Horsbøl Trine A, Saltbæk Lena, Urhammer Caroline, Karlsen Randi V, Johansen Christoffer, Bidstrup Pernille E, Høeg Beverley L, Zoffmann Vibeke, Belmonte Federica, Andersen Ingelise, Friberg Anne S, Svendsen Mads N, Christensen Helle G, Glavicic Vesna, Nielsen Dorte L, Dalton Susanne O
National Institute of Public Health, University of Southern Denmark, Copenhagen, Denmark; Cancer Survivorship, Danish Cancer Institute, Copenhagen, Denmark.
Cancer Survivorship, Danish Cancer Institute, Copenhagen, Denmark; Department of Clinical Oncology and Palliative Care, Zealand University Hospital, Denmark.
Acta Oncol. 2025 Jan 8;64:34-39. doi: 10.2340/1651-226X.2025.42221.
We previously demonstrated positive effects on quality of life and mental health following breast cancer when comparing a nurse-led follow-up program without scheduled visits (MyHealth) to regular follow-up. This study aims to examine whether MyHealth also positively impacts self-reported work ability.

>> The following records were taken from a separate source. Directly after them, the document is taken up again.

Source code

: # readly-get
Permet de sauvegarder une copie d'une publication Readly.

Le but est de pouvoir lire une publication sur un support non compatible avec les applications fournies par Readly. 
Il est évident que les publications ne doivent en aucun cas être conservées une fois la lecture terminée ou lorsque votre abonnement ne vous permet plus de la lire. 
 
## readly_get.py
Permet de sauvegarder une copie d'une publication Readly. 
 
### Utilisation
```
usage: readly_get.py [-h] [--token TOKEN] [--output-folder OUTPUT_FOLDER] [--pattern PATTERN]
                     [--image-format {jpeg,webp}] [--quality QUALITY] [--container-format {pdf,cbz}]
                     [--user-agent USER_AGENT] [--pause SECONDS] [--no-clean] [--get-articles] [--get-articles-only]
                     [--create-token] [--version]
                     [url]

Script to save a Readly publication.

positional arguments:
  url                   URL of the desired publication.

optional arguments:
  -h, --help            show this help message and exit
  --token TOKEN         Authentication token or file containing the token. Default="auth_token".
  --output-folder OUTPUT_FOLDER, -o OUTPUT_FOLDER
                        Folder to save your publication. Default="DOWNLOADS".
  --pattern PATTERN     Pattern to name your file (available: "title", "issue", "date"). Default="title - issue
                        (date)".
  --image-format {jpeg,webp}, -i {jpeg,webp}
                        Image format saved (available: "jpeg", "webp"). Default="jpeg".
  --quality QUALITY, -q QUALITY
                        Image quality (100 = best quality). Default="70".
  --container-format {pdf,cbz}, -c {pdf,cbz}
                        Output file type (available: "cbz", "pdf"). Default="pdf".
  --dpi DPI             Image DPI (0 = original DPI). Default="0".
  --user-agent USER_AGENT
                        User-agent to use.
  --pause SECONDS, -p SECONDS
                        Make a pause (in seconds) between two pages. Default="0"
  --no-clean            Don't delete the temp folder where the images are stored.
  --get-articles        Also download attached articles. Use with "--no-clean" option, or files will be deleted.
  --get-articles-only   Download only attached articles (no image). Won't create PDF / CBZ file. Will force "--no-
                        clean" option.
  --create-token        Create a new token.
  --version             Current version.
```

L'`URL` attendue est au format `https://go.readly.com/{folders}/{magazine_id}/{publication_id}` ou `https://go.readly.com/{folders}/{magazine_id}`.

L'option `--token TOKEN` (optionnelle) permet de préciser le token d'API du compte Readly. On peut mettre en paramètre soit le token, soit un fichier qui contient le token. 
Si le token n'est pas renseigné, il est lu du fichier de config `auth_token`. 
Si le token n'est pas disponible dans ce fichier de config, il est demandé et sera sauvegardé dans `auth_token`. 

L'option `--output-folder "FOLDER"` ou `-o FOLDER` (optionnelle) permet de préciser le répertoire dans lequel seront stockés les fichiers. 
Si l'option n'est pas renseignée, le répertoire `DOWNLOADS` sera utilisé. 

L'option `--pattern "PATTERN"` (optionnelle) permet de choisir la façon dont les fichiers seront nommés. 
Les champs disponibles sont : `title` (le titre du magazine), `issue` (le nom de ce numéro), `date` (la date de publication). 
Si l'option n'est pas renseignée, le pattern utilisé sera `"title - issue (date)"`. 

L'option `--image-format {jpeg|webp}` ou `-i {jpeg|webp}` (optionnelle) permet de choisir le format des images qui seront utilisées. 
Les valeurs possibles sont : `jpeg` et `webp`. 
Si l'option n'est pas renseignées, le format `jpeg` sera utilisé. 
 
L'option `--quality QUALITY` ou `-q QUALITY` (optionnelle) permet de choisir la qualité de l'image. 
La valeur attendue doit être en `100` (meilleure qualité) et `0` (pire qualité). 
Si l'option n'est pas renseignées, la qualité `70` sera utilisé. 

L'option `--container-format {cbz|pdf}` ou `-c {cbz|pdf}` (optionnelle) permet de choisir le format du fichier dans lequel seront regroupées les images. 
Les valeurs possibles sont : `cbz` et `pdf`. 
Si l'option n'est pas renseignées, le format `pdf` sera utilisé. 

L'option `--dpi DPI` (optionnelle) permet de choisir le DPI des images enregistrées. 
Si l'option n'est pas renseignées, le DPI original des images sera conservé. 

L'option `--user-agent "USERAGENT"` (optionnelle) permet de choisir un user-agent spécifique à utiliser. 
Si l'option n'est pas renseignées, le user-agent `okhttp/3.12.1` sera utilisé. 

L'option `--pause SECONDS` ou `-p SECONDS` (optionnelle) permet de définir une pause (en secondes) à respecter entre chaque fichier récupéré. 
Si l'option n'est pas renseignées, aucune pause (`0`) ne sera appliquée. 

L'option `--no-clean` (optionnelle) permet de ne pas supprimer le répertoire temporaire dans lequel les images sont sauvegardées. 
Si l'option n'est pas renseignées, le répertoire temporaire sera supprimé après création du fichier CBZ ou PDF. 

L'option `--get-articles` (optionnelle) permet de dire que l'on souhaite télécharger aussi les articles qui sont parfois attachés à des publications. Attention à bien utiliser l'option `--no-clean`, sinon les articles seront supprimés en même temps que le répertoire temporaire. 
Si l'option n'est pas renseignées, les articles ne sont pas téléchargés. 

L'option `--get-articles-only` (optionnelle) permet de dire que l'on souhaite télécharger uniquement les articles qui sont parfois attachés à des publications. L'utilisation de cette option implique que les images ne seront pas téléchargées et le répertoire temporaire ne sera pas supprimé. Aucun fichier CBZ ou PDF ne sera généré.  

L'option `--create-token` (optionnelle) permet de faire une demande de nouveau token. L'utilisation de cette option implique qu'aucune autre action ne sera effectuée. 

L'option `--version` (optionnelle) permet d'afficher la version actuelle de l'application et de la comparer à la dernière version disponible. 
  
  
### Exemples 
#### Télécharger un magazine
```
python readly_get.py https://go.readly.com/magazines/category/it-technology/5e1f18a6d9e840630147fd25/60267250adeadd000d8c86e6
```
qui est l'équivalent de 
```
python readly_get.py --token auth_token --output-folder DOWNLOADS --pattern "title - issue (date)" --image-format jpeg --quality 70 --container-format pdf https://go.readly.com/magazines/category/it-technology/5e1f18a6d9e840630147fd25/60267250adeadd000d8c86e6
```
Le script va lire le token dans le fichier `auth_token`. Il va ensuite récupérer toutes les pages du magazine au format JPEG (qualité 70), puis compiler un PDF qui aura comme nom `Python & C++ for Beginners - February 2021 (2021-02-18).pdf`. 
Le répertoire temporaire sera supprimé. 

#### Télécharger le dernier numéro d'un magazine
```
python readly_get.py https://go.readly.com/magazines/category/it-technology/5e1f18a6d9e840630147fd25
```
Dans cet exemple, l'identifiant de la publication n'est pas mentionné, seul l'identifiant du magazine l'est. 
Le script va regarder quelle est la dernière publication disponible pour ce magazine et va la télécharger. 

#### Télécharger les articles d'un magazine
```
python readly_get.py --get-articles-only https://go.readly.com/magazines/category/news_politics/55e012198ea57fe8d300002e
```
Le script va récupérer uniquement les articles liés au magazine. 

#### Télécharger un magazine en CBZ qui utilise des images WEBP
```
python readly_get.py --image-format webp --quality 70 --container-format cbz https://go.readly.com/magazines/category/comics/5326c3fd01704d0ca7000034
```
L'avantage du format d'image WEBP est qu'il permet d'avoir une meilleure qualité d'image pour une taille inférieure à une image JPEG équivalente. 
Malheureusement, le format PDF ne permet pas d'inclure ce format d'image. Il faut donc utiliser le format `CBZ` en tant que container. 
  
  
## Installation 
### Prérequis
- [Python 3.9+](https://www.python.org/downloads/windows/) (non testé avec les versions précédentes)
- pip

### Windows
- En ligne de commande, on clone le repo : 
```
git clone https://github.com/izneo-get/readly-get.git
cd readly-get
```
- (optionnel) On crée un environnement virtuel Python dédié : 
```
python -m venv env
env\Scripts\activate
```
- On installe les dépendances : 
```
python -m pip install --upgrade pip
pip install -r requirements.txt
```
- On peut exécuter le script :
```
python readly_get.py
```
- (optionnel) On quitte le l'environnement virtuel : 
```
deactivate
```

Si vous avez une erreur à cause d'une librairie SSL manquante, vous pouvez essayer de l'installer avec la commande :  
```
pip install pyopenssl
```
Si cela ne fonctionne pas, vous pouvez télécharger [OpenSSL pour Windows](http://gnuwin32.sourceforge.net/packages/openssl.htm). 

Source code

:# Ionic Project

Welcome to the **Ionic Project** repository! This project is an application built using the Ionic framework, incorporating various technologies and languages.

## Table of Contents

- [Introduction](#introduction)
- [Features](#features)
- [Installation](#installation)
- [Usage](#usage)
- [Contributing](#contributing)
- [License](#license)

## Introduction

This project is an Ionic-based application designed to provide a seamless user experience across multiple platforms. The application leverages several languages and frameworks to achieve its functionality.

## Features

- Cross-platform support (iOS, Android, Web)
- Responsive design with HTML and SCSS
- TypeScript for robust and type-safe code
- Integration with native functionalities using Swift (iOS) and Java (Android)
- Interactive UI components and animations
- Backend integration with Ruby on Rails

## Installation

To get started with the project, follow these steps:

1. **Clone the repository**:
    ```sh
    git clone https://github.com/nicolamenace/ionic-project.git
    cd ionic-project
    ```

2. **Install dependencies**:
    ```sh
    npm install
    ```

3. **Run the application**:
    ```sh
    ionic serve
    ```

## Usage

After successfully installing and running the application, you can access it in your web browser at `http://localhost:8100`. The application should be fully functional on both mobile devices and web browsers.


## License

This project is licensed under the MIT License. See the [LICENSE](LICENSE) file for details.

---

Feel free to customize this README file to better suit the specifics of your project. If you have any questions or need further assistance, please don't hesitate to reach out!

PATIENTS/MATERIAL AND METHODS: A total of 288 patients, potentially active on the labour market, were randomized to MyHealth or control follow-up after primary treatment for early-stage breast cancer (2017-2019). MyHealth included individual self-management sessions, electronic symptom monitoring, and assistance with navigating healthcare services. Control follow-up consisted of biannual outpatient visits with a physician. Linear mixed-effect models were applied to evaluate the effect of MyHealth on self-reported work ability at 6, 12, 24, and 36 months after randomization as measured by the Work Ability Score (WAS).
Work ability increased significantly in both groups during the first 6 months (mean WAS increase MyHealth: 1.64, 95% confidence interval [CI]: 1.26; 2.02 and control: 1.57, 95% CI: 1.17; 1.97) and continued to increase slightly but non-significantly (p-values > 0.13) until end of follow-up at 36 months. Improvement was especially pronounced among patients reporting poor work ability at baseline. Differences in mean WAS between patients in MyHealth and control follow-up were non-significant and close to zero at all time points (-0.21 to 0.48).
The MyHealth follow-up program had no additional effect on self-reported work ability compared to regular follow-up. Future interventions should target patients with poor work ability and include components specifically designed to enhance work ability.
我们之前比较了无定期访视的护士主导的随访项目(MyHealth)与常规随访对乳腺癌患者生活质量和心理健康的影响,结果显示MyHealth有积极作用。本研究旨在探讨MyHealth是否也能对自我报告的工作能力产生积极影响。
患者/材料与方法:共有288例可能活跃于劳动力市场的患者在接受早期乳腺癌初级治疗后(2017 - 2019年)被随机分为MyHealth组或对照随访组。MyHealth包括个体自我管理课程、电子症状监测以及医疗服务导航协助。对照随访包括每半年与医生进行一次门诊就诊。采用线性混合效应模型来评估MyHealth对随机分组后6个月、12个月、24个月和36个月时自我报告的工作能力的影响,工作能力通过工作能力得分(WAS)来衡量。
在最初的6个月里,两组的工作能力均显著提高(MyHealth组WAS平均增加:1.64,95%置信区间[CI]:1.26;2.02;对照组:1.57,95% CI:1.17;1.97),并且在36个月随访结束前持续略有增加但不显著(p值>0.13)。在基线时报告工作能力较差的患者中,改善尤为明显。MyHealth组和对照随访组患者的平均WAS差异不显著,在所有时间点均接近零(-0.21至0.48)。
与常规随访相比,MyHealth随访项目对自我报告的工作能力没有额外影响。未来的干预措施应针对工作能力较差的患者,并包括专门设计用于提高工作能力的组成部分。